Listen: Billy Pilgrim has become unstuck in time. I’m so used to listening to podcasts that I regularly try to pause or rewind the radio. It’s a little embarassing when I catch myself changing the radio station by mistake. It just seems natural that I should be able to back it up and replay something I missed or wanted to hear again. It doesn’t help that I listen to a lot of NPR podcasts, and that, when the radio’s actually on, it’s usually tuned to NPR.
A couple weeks ago, I was listening to a live call-in talk show, and thought, "if this were live, I’d call in and make a comment." Turns out, it was live. I’m totally used to consuming information (at least, audio information) on my own time.
Time shifiting isn’t new. In high school, I used to tape Letterman each night, and get up in the morning and watch it before school. That way, I could skip the commercials and stupid parts, still get a decent amount of sleep, and still be up-to-date on what happened on the show. But it wasn’t until recently that some people started using things like TiVo to do it with everything.
I wonder whether the news cycle pendulum is starting to swing the other day. When I was a kid, everyone watched the evening news. There was one newspaper edition per day. The news cycle was a whole day. If it happened after deadline, it’s tomorrow’s news. Over the years since then, the cycles have gotten shorter, to the point where it’s nearly instantaneous now. If a major story breaks, it’ll be on CNN (and CNN.COM) within a few minutes.
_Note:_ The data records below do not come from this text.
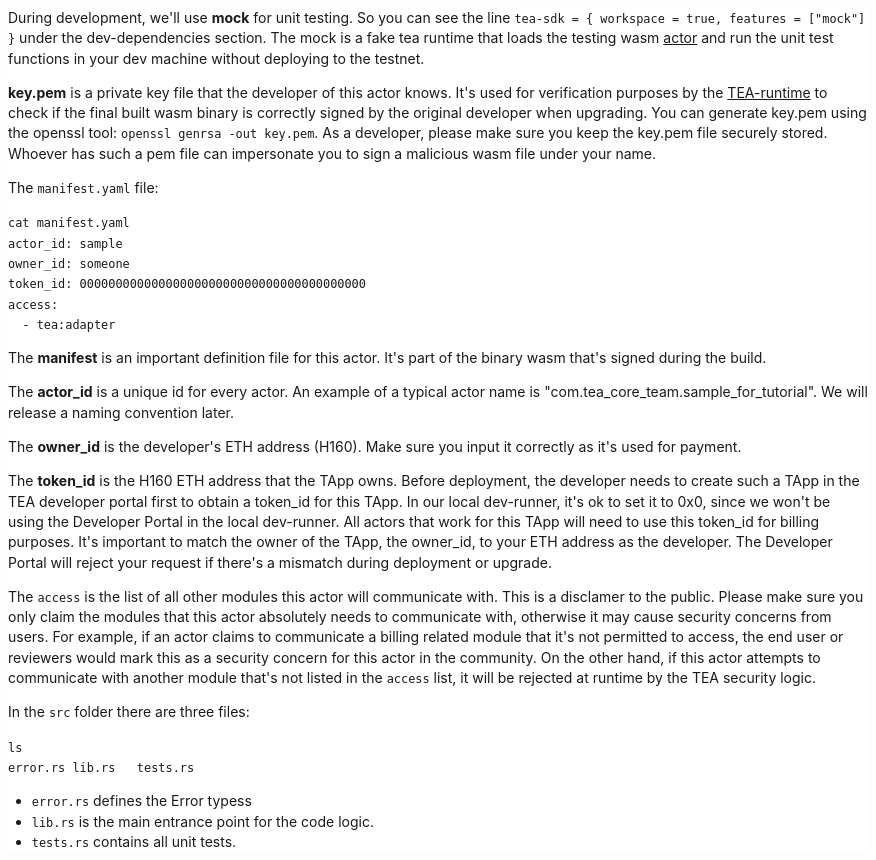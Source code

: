 During development, we'll use **mock** for unit testing. So you can see the line
`tea-sdk = { workspace = true, features = ["mock"] }` under the dev-dependencies section. The mock is a fake tea runtime that loads the testing wasm [actor](../../../z_glossary/actor.md)  and run the unit test functions in your dev machine without deploying to the testnet.

**key.pem** is a private key file that the developer of this actor knows. It's used for verification purposes by the [TEA-runtime](../../../z_glossary/mini-runtime.md) to check if the final built wasm binary is correctly signed by the original developer when upgrading. You can generate key.pem using the openssl tool: `openssl genrsa -out key.pem`. As a developer, please make sure you keep the key.pem file securely stored. Whoever has such a pem file can impersonate you to sign a malicious wasm file under your name.

The `manifest.yaml` file:

```
cat manifest.yaml
actor_id: sample
owner_id: someone
token_id: 0000000000000000000000000000000000000000
access:
  - tea:adapter
```

The **manifest** is an important definition file for this actor. It's part of the binary wasm that's signed during the build. 

The **actor_id** is a unique id for every actor. An example of a typical actor name is "com.tea_core_team.sample_for_tutorial". We will release a naming convention later.

The **owner_id** is the developer's ETH address (H160). Make sure you input it correctly as it's used for payment.

The **token_id** is the H160 ETH address that the TApp owns. Before deployment, the developer needs to create such a TApp in the TEA developer portal first to obtain a token_id for this TApp. In our local dev-runner, it's ok to set it to 0x0, since we won't be using the Developer Portal in the local dev-runner. All actors that work for this TApp will need to use this token_id for billing purposes. It's important to match the owner of the TApp, the owner_id, to your ETH address as the developer. The Developer Portal will reject your request if there's a mismatch during deployment or upgrade.

The `access` is the list of all other modules this actor will communicate with. This is a disclamer to the public. Please make sure you only claim the modules that this actor absolutely needs to communicate with, otherwise it may cause security concerns from users. For example, if an actor claims to communicate a billing related module that it's not permitted to access, the end user or reviewers would mark this as a security concern for this actor in the community. On the other hand, if this actor attempts to communicate with another module that's not listed in the `access` list, it will be rejected at runtime by the TEA security logic. 

In the `src` folder there are three files:

```
ls
error.rs lib.rs   tests.rs

```

- `error.rs` defines the Error typess
- `lib.rs` is the main entrance point for the code logic.
- `tests.rs` contains all unit tests.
Since that isn’t fast enough, it’ll also show up on the RSS aggregator on my desktop, to make sure I’m not out of the loop. For a long time, we’ve had a lot of news junkies. We have to be informed. We have to know what was going on in the world all the time.
Now, I’ve taken that immediate, up-to-the-minute news, and thrown it on an MP3 player. I’ll listen to it when I get a chance. I don’t have time right now. We’re back to the longer cycles. I think this kind of thing helps us focus less on what other people are up to, and more on what we’re doing.